Lord Desai
Main Page: Lord Desai (Crossbench - Life peer)My Lords, I join noble Lords who have spoken so far in congratulating the noble Baroness, Lady Valentine, on securing this debate. I, too, speak as an immigrant. When I arrived, I think the London School of Economics had to get a labour permit to allow me to work. All I can say is that it must have been very easy to get a labour permit in those days. As a matter of principle, I believe in the free movement of capital, commodities and labour. In the best of all possible worlds, there should be no restriction on immigration anywhere, and preferably not even passports. That having been said, we are in the situation that we are in. That used to be the liberal position: liberal with a small “l”. The big “L” people have been trapped, so they cannot express their desires.
As other noble Lords have given instances, I shall give the House an instance of how much people from abroad coming here as students helps us. I recently had the privilege of representing the Lord Speaker at a meeting of Speakers of G20 nations in Ottawa. The person heading the Chinese delegation sought me out and said how happy he was at Durham and Bristol. He was a solid-state physicist. He fondly remembered this country and talked to me enthusiastically because he had been able to come here to do his research and then go back. He is now the vice-chairman of the Standing Committee of the National People’s Congress of the People’s Republic of China, and we have a friend of Britain because he was able to come here and research. That is the kind of intangible advantage that we have across the world because we are able to admit students freely. There was a panic under the previous Government, especially at the height of the recession when they were facing an election, and quite frankly we lost our nerve. Having built a very liberal immigration policy inside the European Union, noises began to be made about restricting immigration and how we had to explain to our core supporters that we are not actually in favour of immigration. We have to stop being apologetic about this.
Enough people have spoken about the advantages of immigration, but let me advance an argument that has not been made so far. The standard crude argument about immigration is that we cannot afford extra population in this country, that population is a burden and therefore some kind of Malthusian spectre will rise because our population will go from 60 million to 70 million and perhaps to 80 million by 2075 or whatever, and that is bad. Contrast that with the common debate going on in the global economy about China and India. Everybody is saying that China adopted a one-child policy and is prematurely about to have an ageing population. India did not adopt a one-child policy and is going to get a demographic dividend. The Malthusian spectre has turned around in the modern globalised economy and become a Malthusian blessing. The current state of the debate is that a larger population is not economically harmful. People are saying how much India will gain from the fact that it will have a young working population much longer than China.
In Europe, we have a stagnant, ageing population. One way out of it would be to encourage immigration. If we are going to make our dependency ratios better so that not my pension but the pension of my children is paid properly, we will need a different kind of economy with a much larger proportion of people in the working-age population than we are expected to have if we restrict immigration. From a macroeconomic perspective, the whole argument about immigration can be turned around because there is already evidence in the global economy that people are beginning to realise that countries with expanding populations—the United States, Brazil and India—will have an advantage over countries with stagnant or ageing populations. That argument could cogently be made. We can say that people should be free to come, leave and go where they like. We should be able to say that our future growth prospects depend very much upon having no limit on how our population can grow.

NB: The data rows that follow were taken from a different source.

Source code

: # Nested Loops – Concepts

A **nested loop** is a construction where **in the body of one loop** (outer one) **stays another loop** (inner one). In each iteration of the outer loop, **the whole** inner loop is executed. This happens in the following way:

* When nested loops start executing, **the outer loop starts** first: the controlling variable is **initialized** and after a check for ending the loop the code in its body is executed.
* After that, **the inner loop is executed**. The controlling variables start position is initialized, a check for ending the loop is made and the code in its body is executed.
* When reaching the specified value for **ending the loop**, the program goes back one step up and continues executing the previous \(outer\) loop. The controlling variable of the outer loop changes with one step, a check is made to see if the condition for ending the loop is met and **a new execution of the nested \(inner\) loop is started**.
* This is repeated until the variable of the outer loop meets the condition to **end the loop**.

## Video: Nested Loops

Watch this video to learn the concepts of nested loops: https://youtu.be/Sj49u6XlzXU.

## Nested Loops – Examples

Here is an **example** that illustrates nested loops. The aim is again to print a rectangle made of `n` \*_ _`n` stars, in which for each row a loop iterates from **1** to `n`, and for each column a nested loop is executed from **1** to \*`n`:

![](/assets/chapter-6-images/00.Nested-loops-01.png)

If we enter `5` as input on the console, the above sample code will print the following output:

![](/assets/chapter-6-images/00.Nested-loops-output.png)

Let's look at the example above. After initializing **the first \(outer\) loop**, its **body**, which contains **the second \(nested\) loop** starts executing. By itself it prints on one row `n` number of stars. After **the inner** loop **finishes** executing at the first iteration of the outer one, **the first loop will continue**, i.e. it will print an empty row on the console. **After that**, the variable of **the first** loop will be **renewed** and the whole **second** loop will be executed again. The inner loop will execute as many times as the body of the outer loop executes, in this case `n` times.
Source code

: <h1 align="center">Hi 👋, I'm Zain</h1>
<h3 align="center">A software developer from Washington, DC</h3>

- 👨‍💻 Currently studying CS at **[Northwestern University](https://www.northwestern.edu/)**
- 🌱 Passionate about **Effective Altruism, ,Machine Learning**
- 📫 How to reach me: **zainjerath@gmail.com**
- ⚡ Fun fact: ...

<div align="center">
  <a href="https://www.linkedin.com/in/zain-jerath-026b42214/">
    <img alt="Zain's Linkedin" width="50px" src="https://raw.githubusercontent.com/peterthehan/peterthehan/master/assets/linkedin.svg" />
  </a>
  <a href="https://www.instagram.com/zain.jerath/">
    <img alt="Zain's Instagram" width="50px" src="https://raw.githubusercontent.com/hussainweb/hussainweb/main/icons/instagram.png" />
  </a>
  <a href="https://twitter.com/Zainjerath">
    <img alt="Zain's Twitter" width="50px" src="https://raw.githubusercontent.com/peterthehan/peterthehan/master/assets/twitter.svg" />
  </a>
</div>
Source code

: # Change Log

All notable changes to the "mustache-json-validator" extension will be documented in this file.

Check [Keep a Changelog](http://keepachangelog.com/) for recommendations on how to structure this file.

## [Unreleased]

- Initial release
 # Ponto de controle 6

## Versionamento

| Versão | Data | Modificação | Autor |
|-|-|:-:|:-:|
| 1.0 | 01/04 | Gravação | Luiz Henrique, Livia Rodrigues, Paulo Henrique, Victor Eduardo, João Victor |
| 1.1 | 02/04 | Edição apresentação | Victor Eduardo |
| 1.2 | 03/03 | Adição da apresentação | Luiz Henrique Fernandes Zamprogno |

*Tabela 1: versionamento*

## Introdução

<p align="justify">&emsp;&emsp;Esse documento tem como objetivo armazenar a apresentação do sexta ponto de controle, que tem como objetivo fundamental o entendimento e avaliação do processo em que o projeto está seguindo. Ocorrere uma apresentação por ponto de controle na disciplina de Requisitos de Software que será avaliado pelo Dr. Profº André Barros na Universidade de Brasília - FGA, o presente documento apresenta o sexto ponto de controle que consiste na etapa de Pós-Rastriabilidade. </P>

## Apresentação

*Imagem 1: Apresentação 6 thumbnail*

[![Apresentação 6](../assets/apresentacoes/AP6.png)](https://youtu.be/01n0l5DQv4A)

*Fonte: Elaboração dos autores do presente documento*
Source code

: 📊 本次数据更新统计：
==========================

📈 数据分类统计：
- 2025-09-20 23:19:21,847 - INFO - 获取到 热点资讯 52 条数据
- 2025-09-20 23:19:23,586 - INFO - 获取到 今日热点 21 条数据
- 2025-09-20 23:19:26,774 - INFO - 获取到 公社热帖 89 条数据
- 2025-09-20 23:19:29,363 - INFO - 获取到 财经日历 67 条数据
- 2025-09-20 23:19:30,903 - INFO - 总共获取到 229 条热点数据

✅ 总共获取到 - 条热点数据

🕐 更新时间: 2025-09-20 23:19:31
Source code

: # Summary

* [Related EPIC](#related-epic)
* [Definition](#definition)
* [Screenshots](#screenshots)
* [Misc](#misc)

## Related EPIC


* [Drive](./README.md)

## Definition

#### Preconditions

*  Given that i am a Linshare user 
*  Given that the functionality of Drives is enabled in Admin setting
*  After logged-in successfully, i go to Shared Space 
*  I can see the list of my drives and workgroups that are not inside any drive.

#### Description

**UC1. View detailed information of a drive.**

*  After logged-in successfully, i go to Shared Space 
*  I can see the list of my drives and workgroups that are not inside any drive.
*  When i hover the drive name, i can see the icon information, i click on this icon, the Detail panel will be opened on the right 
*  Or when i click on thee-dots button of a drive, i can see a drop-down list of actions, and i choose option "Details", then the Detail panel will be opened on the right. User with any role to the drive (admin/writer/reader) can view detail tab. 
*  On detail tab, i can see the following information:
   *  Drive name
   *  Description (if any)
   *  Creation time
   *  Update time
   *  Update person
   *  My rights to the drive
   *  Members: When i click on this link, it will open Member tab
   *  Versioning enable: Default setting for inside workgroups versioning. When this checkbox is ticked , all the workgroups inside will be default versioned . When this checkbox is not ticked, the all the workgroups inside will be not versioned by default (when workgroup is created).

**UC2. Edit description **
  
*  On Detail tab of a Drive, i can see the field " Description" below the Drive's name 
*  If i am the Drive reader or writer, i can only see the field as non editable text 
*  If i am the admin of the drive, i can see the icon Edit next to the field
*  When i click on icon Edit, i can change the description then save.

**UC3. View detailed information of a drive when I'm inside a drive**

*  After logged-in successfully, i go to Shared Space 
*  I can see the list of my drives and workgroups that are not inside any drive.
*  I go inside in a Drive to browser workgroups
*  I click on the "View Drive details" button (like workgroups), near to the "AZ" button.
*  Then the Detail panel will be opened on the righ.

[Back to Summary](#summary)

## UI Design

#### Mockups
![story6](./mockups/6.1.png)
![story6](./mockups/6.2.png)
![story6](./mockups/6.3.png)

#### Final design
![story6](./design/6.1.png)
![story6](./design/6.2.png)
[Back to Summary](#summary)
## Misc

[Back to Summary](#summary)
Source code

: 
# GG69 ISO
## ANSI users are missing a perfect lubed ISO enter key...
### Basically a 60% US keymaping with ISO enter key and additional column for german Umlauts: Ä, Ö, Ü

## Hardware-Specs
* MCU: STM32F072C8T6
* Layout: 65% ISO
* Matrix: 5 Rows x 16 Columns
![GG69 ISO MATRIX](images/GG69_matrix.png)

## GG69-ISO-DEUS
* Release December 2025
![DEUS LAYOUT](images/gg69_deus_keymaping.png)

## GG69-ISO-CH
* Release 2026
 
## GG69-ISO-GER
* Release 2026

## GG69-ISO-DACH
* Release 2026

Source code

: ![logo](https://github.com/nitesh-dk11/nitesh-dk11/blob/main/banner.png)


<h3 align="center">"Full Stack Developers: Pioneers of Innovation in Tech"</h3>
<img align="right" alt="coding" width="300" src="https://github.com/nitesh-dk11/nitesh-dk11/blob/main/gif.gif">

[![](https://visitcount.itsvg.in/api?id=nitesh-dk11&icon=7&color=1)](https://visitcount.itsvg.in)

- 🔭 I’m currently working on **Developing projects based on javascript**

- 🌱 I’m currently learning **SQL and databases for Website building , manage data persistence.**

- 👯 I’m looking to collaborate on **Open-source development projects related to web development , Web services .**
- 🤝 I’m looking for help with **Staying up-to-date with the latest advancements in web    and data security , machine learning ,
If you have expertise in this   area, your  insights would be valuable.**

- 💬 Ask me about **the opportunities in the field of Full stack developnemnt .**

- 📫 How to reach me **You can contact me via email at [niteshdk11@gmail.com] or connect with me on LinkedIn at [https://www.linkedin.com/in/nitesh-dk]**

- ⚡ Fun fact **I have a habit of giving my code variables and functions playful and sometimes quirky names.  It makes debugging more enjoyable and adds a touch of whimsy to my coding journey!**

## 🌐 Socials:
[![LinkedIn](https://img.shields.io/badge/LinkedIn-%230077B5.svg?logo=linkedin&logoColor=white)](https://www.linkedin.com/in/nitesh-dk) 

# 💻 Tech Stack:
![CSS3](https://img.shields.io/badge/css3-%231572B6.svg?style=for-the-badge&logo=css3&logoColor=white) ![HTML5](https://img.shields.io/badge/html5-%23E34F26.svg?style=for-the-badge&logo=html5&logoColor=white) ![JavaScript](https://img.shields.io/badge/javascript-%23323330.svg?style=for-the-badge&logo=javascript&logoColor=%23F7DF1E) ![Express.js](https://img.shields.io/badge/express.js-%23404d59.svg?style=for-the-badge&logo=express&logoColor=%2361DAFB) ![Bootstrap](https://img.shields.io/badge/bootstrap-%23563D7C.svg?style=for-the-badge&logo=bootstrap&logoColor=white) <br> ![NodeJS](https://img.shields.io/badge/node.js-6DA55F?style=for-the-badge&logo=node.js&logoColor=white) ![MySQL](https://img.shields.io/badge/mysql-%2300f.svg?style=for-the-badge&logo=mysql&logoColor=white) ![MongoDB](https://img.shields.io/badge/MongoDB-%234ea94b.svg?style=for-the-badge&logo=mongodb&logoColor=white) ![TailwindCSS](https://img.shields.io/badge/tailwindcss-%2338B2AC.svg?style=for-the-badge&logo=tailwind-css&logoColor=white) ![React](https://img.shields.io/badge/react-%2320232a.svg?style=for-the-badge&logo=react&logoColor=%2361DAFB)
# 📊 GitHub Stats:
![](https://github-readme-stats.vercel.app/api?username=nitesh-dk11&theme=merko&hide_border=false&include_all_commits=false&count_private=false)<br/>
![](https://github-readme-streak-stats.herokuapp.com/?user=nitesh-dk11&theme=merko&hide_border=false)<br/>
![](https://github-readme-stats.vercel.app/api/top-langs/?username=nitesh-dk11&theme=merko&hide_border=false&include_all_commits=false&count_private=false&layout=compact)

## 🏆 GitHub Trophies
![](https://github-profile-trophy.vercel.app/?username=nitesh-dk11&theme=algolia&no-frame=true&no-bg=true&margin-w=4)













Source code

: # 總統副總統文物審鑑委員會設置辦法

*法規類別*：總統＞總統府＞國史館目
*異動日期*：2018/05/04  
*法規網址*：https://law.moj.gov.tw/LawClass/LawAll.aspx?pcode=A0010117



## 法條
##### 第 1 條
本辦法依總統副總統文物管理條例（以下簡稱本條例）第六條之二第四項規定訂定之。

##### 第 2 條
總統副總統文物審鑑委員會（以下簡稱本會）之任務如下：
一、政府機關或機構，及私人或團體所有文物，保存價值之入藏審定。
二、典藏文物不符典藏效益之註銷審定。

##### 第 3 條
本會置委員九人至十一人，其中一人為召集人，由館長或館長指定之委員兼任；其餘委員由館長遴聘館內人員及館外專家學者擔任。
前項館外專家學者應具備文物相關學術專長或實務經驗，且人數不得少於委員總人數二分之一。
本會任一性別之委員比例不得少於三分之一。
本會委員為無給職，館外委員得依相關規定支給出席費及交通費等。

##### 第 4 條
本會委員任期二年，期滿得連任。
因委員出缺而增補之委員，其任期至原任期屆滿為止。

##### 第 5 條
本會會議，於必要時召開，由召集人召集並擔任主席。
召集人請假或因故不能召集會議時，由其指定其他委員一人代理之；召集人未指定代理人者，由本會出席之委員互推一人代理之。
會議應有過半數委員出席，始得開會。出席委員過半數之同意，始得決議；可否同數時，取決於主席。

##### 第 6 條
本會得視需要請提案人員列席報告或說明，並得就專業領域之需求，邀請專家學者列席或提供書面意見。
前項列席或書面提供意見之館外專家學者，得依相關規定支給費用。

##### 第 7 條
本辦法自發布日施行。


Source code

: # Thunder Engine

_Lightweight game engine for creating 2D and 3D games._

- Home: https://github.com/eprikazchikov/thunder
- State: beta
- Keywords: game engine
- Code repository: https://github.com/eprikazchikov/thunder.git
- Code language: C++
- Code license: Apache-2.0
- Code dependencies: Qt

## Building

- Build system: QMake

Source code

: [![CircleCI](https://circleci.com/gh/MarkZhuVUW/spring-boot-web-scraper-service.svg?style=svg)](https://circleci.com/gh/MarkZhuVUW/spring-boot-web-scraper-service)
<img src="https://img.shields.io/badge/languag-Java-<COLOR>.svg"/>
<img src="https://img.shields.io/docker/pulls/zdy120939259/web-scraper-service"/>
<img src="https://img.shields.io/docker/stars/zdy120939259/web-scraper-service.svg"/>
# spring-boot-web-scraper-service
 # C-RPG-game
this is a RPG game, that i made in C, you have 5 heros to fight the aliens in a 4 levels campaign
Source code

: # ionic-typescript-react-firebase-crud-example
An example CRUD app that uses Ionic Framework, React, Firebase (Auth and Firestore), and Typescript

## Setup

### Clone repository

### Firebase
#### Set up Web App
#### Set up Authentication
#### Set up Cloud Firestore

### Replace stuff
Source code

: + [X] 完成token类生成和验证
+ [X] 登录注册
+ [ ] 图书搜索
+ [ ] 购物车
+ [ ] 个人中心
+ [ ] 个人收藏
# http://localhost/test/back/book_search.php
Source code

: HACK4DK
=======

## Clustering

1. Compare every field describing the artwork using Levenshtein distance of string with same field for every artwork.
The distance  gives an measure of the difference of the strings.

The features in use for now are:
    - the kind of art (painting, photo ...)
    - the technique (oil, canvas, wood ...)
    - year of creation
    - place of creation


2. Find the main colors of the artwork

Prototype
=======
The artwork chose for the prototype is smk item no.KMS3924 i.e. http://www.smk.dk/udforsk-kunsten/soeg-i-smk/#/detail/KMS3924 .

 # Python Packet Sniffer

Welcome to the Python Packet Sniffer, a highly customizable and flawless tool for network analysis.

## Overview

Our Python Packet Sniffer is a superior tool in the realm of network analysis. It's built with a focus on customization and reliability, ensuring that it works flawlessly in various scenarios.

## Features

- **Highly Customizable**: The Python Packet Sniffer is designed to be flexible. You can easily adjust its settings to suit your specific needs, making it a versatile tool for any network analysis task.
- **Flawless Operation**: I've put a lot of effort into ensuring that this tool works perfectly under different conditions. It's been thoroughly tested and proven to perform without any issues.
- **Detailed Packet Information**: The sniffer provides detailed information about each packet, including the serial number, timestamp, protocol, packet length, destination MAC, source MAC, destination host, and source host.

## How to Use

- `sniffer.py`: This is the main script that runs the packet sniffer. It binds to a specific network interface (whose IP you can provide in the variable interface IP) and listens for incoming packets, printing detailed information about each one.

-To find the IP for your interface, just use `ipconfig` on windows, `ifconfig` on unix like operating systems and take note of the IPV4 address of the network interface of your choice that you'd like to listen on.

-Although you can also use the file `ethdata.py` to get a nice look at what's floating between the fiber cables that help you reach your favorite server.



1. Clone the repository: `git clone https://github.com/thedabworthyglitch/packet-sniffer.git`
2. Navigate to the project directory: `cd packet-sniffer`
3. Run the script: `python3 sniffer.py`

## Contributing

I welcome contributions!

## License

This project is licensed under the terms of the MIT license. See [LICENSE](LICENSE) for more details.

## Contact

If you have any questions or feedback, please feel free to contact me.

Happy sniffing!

The point has already been made that if we could get reform of the benefits system, the incentive for British people to work would be greater, in which case immigration may settle itself according to the economic incentive of whether there are jobs here for immigrants. As the noble Lord, Lord Taylor, said, nobody comes here for the weather; they come for the jobs. If we could alter the conditions of supply of British-resident workers, immigration might reach some kind of equilibrium. I beseech the Government to go back to their instincts and be much more free-market than they have been able to be. If it all goes wrong, they can blame it on me.